Which lines in the data below contain the string "Control"? Show each one.

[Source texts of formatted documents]

---

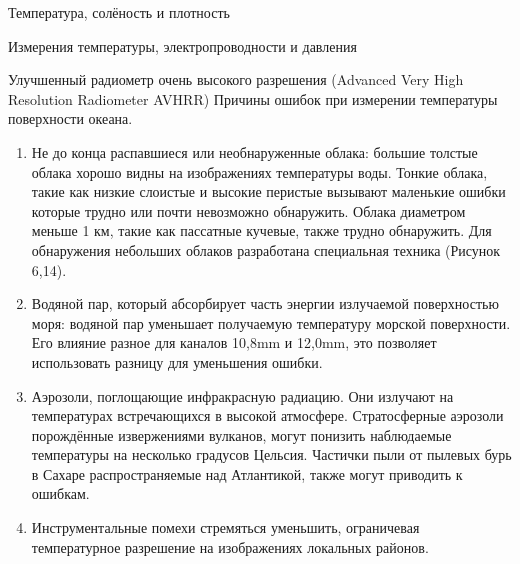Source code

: \begin{chapter}{Температура, солёность и плотность}
\begin{section}{Измерения температуры, электропроводности и давления}
\begin{paragraph}{Улучшенный радиометр очень высокого разрешения (Advanced Very High Resolution Radiometer AVHRR)}
Причины ошибок при измерении температуры поверхности океана. 
%
%
\begin{enumerate}
\item
Не до конца распавшиеся или необнаруженные облака: большие толстые
облака хорошо видны на изображениях температуры воды. Тонкие облака,
такие как низкие слоистые и высокие перистые вызывают маленькие ошибки
которые трудно или почти невозможно обнаружить. Облака диаметром
меньше 1 км, такие как пассатные кучевые, также трудно обнаружить. Для
обнаружения небольших облаков разработана специальная техника (Рисунок
6,14).
%

\item
Водяной пар, который абсорбирует часть энергии излучаемой поверхностью
моря: водяной пар уменьшает получаемую температуру морской
поверхности. Его влияние разное для каналов 10,8mm и 12,0mm, это
позволяет использовать разницу для уменьшения ошибки.
%


\item
Аэрозоли, поглощающие инфракрасную радиацию. Они излучают на
температурах встречающихся в высокой атмосфере. Стратосферные аэрозоли
порождённые извержениями вулканов, могут понизить наблюдаемые
температуры на несколько градусов Цельсия. Частички пыли от пылевых
бурь в Сахаре распространяемые над Атлантикой, также могут приводить к
ошибкам.
%


\item
Инструментальные помехи стремяться уменьшить, ограничевая
температурное разрешение на изображениях локальных районов.


\end{enumerate}
\end{paragraph}
\end{section}
\end{chapter}
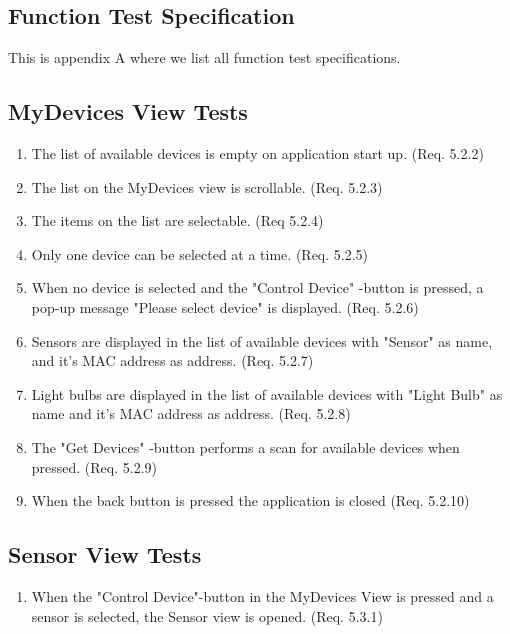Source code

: \documentclass[a4paper]{article}
\newlength{\testlabellength}
\newenvironment{testlist}{\begin{enumerate}[label=\bfseries Test \thesubsection.\arabic* , labelindent=0pt, labelwidth=\testlabellength , leftmargin=2cm]}{\end{enumerate}}
\begin{document}
\newpage
\begin{appendices}

\section{Function Test Specification} \label{appendix:section:functiontest}
This is appendix A where we list all function test specifications.

\subsection{MyDevices View Tests}
\begin{testlist}
	\item The list of available devices is empty on application start up. (Req. 5.2.2)
    \item The list on the MyDevices view is scrollable. (Req. 5.2.3)
   
    \item The items on the list are selectable. (Req 5.2.4)
    \item Only one device can be selected at a time. (Req. 5.2.5)
    \item When no device is selected and the "Control Device" -button is pressed, a pop-up message "Please select device" is displayed. (Req. 5.2.6)
    \item Sensors are displayed in the list of available devices with "Sensor" as name, and it's MAC address as address. (Req. 5.2.7)
    \item Light bulbs are displayed in the list of available devices with "Light Bulb" as name and it's MAC address as address. (Req. 5.2.8)
    \item The "Get Devices" -button performs a scan for available devices when pressed. (Req. 5.2.9)
    \item When the back button is pressed the application is closed (Req. 5.2.10)
\end{testlist}

\subsection{Sensor View Tests}
\begin{testlist}
\item When the "Control Device"-button in the MyDevices View is pressed and a sensor is selected, the Sensor view is opened. (Req. 5.3.1)


\end{testlist}
\end{appendices}
\end{document}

---

▸ **Solution to this task**
    \item When no device is selected and the "Control Device" -button is pressed, a pop-up message "Please select device" is displayed. (Req. 5.2.6)
\item When the "Control Device"-button in the MyDevices View is pressed and a sensor is selected, the Sensor view is opened. (Req. 5.3.1)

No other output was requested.